## What the exercise asks
Of the entries below, restate word for word only the section that runs from the line with "This section assumes" to the line with "Navigate to the", counting both ends.

**********

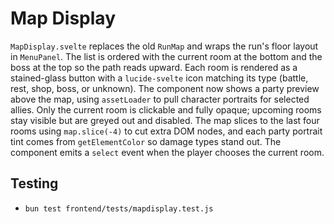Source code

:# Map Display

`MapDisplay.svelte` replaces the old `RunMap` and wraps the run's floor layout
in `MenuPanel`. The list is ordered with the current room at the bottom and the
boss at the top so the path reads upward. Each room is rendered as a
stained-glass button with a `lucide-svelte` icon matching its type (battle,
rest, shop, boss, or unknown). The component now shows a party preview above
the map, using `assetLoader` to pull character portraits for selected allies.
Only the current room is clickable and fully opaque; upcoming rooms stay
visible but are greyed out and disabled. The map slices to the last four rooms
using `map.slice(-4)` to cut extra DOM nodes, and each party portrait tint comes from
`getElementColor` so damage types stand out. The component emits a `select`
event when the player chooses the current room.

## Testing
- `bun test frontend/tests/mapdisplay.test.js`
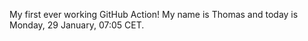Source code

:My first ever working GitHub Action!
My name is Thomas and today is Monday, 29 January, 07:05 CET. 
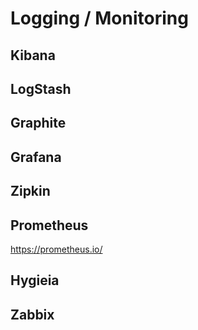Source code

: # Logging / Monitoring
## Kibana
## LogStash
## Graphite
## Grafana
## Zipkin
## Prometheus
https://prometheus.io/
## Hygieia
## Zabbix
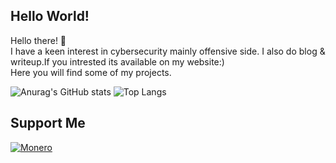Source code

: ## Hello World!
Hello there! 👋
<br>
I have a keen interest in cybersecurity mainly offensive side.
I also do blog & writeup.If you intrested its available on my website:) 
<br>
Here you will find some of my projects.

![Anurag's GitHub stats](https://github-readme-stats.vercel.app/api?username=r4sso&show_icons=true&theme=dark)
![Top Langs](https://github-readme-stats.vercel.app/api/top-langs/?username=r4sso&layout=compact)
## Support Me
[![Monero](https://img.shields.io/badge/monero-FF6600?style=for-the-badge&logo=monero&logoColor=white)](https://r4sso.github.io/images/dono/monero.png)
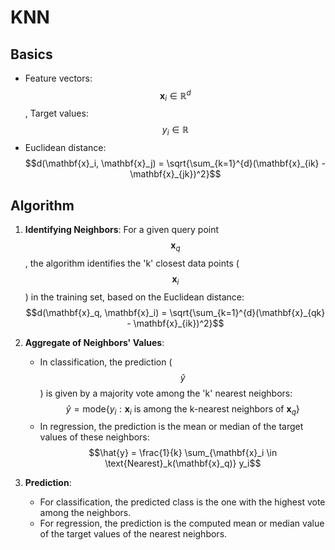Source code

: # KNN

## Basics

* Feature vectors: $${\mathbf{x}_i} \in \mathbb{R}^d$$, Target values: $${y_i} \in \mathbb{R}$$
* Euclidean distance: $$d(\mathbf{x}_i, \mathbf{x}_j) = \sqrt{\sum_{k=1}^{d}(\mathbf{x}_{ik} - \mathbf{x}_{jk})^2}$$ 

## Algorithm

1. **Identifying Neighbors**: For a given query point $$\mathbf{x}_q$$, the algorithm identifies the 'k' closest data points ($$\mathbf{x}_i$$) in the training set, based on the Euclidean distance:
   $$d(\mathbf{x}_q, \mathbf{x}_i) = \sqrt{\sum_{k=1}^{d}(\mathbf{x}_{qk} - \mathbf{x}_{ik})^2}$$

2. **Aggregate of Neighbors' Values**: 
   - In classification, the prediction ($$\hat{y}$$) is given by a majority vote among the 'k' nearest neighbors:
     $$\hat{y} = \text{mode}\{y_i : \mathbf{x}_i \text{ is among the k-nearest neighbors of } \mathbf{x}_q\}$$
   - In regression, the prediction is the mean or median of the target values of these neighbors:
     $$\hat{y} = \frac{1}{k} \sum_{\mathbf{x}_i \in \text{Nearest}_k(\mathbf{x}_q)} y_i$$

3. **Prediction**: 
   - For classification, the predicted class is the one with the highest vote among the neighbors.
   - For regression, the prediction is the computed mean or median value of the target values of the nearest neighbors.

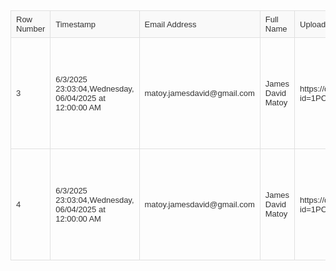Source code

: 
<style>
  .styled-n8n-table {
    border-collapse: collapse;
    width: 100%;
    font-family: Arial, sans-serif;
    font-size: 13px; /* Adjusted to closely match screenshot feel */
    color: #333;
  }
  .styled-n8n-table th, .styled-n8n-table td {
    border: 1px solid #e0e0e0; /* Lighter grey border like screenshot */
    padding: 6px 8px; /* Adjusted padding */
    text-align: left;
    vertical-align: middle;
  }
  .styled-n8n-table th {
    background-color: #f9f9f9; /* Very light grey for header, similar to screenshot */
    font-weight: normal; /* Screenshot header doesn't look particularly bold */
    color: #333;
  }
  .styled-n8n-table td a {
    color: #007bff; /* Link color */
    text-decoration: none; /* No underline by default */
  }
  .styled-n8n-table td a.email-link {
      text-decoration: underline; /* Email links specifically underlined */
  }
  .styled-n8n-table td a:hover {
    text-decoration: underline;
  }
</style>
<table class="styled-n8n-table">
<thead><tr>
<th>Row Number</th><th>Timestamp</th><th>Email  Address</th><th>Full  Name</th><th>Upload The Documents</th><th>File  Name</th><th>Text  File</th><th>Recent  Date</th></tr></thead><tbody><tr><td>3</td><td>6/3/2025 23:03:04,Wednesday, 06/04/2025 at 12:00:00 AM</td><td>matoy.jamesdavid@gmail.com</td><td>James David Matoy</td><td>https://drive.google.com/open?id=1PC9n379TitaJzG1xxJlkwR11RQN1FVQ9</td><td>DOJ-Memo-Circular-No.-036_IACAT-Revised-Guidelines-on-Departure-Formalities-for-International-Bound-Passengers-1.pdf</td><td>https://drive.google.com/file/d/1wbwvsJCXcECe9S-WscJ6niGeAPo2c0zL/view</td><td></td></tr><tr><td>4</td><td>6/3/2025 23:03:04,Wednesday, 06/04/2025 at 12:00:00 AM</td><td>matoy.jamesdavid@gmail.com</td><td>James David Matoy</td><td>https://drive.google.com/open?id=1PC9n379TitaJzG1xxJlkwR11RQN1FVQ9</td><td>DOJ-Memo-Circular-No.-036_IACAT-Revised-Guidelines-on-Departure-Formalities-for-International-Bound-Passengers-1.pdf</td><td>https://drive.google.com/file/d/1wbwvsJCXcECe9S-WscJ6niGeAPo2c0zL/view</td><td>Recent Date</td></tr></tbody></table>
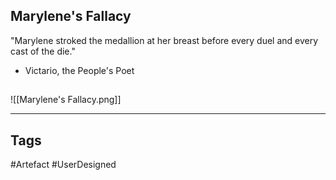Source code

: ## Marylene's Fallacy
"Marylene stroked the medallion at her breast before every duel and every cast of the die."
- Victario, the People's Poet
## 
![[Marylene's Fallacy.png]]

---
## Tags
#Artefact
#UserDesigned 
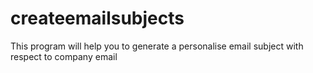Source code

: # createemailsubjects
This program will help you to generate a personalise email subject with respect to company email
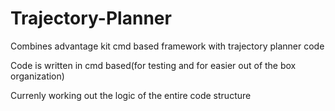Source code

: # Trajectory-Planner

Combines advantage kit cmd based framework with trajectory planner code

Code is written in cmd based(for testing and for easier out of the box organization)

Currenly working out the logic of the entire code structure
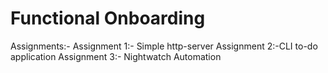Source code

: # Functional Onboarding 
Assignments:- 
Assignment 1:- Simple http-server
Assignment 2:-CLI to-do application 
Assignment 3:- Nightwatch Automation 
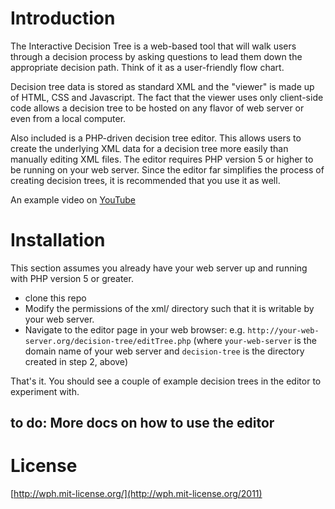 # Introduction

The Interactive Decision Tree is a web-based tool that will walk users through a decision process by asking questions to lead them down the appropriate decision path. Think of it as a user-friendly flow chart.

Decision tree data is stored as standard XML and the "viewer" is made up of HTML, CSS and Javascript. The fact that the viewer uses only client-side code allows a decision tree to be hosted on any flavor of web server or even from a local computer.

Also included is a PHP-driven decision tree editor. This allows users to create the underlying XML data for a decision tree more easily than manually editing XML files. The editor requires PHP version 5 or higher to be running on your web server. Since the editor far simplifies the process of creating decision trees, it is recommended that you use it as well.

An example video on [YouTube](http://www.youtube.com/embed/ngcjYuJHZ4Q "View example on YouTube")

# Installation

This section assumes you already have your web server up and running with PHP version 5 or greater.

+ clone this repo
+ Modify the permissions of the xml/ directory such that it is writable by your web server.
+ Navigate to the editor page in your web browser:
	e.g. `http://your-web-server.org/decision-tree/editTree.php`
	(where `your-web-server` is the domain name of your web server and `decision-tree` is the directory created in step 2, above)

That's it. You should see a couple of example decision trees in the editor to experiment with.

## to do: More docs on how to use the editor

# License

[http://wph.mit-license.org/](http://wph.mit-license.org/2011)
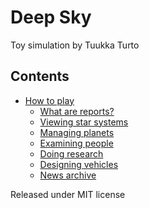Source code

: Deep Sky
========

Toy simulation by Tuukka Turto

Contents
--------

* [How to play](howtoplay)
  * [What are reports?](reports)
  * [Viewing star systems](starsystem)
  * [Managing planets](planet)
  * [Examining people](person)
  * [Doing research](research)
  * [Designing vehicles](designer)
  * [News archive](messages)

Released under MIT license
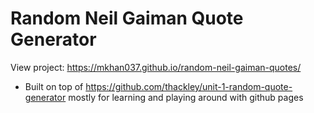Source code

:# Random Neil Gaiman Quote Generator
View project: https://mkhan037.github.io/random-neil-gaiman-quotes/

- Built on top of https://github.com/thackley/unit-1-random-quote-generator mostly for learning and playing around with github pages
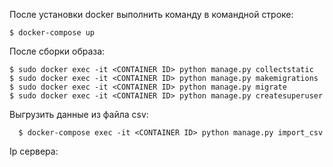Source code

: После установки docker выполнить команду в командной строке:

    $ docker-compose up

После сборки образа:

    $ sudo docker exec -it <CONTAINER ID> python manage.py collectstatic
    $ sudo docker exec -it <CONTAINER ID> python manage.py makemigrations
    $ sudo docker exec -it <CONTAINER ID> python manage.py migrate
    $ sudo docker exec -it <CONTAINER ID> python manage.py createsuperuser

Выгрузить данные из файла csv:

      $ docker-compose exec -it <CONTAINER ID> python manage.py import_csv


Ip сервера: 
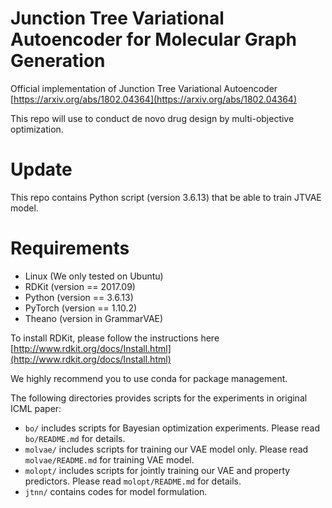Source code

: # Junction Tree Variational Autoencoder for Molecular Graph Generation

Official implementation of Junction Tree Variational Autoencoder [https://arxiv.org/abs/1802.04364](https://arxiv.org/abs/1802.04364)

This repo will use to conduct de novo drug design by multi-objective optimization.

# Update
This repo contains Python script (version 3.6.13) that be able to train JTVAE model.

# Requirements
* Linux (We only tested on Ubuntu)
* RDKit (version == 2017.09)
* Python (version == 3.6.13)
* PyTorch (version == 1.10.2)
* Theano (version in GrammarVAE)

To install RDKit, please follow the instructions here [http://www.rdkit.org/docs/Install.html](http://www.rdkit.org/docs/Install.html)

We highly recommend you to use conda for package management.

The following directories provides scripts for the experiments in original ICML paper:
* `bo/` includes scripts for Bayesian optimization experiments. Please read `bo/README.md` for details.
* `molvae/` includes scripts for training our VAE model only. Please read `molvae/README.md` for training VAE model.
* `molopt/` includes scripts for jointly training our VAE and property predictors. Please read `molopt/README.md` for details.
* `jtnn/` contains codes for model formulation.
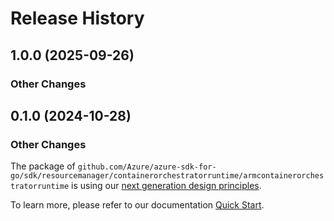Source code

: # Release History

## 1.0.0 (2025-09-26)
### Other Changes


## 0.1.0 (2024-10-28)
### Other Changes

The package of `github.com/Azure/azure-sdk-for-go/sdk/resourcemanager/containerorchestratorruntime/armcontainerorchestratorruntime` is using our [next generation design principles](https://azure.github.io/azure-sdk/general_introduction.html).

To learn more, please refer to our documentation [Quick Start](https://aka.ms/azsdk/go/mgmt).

**********

## Written solution
This section assumes you already have your web server up and running with PHP version 5 or greater.

+ clone this repo
+ Modify the permissions of the xml/ directory such that it is writable by your web server.
+ Navigate to the editor page in your web browser:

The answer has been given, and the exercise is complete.